**Task goal**:
Write out each line of the entries below that holds the word "https".

**Exercise inputs**:

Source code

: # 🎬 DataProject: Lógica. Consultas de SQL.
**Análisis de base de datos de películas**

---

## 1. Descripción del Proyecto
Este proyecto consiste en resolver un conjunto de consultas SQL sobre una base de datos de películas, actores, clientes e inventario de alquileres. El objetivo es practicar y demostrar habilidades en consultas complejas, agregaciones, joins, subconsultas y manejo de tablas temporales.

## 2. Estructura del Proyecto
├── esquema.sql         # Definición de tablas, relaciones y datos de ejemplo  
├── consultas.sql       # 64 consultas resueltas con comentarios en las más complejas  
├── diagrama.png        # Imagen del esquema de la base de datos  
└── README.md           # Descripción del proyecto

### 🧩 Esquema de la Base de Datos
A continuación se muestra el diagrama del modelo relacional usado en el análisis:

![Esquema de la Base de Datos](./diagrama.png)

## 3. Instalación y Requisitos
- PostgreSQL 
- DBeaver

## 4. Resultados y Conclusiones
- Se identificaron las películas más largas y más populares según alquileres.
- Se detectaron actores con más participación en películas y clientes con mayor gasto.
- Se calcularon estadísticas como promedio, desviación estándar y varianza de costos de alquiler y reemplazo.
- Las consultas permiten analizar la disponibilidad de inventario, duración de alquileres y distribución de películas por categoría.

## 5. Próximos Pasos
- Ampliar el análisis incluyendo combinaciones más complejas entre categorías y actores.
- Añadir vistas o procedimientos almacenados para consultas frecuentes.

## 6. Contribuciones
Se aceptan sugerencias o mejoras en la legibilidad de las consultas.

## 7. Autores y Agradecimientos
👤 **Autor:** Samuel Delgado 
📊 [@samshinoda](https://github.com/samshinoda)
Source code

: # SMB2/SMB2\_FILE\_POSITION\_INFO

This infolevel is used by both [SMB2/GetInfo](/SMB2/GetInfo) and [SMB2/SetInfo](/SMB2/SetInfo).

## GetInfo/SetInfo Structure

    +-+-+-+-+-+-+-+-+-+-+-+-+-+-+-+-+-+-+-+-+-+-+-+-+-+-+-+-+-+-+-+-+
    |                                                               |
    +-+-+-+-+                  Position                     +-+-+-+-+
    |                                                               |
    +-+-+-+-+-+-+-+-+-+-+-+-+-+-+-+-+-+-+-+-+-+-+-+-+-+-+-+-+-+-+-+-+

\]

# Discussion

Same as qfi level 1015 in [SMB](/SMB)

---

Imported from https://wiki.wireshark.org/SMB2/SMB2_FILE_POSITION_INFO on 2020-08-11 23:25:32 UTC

**Problem solution**:
📊 [@samshinoda](https://github.com/samshinoda)
Imported from https://wiki.wireshark.org/SMB2/SMB2_FILE_POSITION_INFO on 2020-08-11 23:25:32 UTC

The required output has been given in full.